Unfortunately, this is one hurdle that the crypto industry has been struggling to overcome – and in some cases, the consequences have been eye-wateringly costly.
Ownership of cryptocurrency is determined by who holds the private keys to these assets. Because of this, they are far more important than a password could ever be. Storing these codes on the cloud can be calamitous in case you get hacked, while holding them on your phone can be devastating if the device is lost, stolen or damaged. Crypto enthusiasts have heeded advice from experts by getting clever and recording them offline – using a USB stick or even an old-fashioned piece of paper – only to forget where they put it or throw it away without realizing its significance.
Horror stories like this are well documented – including on Cointelegraph. Here’s looking at you, Welshman who threw away a hard drive which held 7,500 Bitcoin (worth about $47 million at today’s rates.) And let’s not forget you, anonymous Australian who fears his wife will go ballistic after a cheaply made USB stick storing thousands of Bitcoins corrupted, along with his dreams of infinite riches.
Most of the time, nothing can be done when private keys are lost. It’s perhaps no surprise then that, last year, a digital forensics firm estimated that four million Bitcoins are gone forever. But although it might be a little bit too late for those who have already lost a fortune, new technology designed to help people recover their private keys is starting to emerge (and hopefully it’ll be a little bit more effective than relying on hypnosis.)
Saving private keys
Some blockchain platforms believe “zero-knowledge proofs” – a relatively new concept in the cryptographic world which emerged in the 1980s – could transform attitudes to private keys, enabling them to be recovered without compromising security.
The concept can be explained like this: being able to prove to somebody that you know something without actually revealing what you know.
One well-known example is known as “Two Balls And The Colorblind Friend.” Let’s imagine you have a green and a red ball – identical in every way apart from color – and a friend who can’t tell the difference between them. Nonetheless, you want to prove they are different colors.
Your colorblind companion would put the balls behind their back – and would reveal one of them. He would then put the balls behind his back again, bring one out and ask: “Did I switch the ball?”
Given the difference in colors, it would be easy for you to say whether or not a switch has happened, but impossible for him to tell. Repeating this process over and over would help your friend realize they are different colors, because you’d always get the answer right. Crucially, you’ll never have revealed which ball is green and which is red.
SovereignWallet uses zero-knowledge encryption to enable its users to recover their private keys by downloading the app on another smartphone should the device they normally use end up lost or broken.

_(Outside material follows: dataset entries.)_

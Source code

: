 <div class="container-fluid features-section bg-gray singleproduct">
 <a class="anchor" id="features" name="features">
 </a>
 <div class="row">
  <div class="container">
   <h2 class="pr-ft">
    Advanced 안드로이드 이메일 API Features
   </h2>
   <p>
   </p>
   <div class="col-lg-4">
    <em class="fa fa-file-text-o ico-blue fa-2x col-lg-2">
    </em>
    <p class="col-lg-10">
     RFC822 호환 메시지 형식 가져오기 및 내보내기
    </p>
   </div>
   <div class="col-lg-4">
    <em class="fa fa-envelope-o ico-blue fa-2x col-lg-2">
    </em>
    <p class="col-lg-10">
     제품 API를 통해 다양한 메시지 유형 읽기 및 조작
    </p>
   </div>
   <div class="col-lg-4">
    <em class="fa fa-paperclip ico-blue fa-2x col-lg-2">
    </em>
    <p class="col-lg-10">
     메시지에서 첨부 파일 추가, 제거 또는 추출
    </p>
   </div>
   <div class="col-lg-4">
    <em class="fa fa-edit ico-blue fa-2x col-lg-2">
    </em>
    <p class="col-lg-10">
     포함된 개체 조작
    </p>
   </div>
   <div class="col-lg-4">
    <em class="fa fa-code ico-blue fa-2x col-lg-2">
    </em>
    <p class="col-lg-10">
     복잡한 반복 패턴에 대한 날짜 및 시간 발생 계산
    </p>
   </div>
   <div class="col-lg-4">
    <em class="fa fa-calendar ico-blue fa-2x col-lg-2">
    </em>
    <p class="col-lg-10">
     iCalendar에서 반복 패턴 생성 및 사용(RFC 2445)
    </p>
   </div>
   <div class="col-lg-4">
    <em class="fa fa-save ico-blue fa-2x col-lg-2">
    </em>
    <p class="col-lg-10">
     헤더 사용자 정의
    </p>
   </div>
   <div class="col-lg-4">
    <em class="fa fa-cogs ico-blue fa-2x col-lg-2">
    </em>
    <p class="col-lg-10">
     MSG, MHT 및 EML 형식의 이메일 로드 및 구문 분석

This is achievable because the key is encrypted with their password and PIN – and stored securely on the network’s server. As an alternative, they also have the option to retrieve private keys by relaying the mnemonic words which are generated at the time these codes are created.
The platform, which enables crypto to be transferred in a messenger-style format and aims to create a happy medium between banking-grade security and usability, believes blockchain technology could help drive down the cost of remittances, where foreign workers send money across borders back home to their loved ones.
Of course, the concern for cryptocurrency holders is that any mechanism which enables them to recover their private keys – however desirable – could put their funds at risk of being stolen by bad actors. This is why the zero-knowledge element of such measures is crucial.
Returning to the example of the colorblind friend, imagine the red and the green ball represent passwords, and you’re the only person in the world who can see their color. This would mean a fraudster who tried to conduct the same experiment to convince your colorblind friend would end up making too many mistakes during the switching experiment – and fail to convince them – because they don’t know either.
SovereignWallet also uses machine learning security in its infrastructure, technology that’s also relied upon by the likes of Palantir, the Silicon Valley tech giant founded by Peter Thiel.
Instead of solely relying on a usernames and password, the crypto wallet monitors a user’s usage patterns and kicks into action whenever there is an anomaly. Additional authentication is needed whenever a user logs in on a new device, and successfully passing these extra measures result in them being automatically logged out of the smartphones they have used in the past. SovereignWallet says it strives to be a “smart application that can think and not be deceived easily” through a range of other features, too, such as technology which stops the app being used on PC-based emulator programs instead of a real smartphone.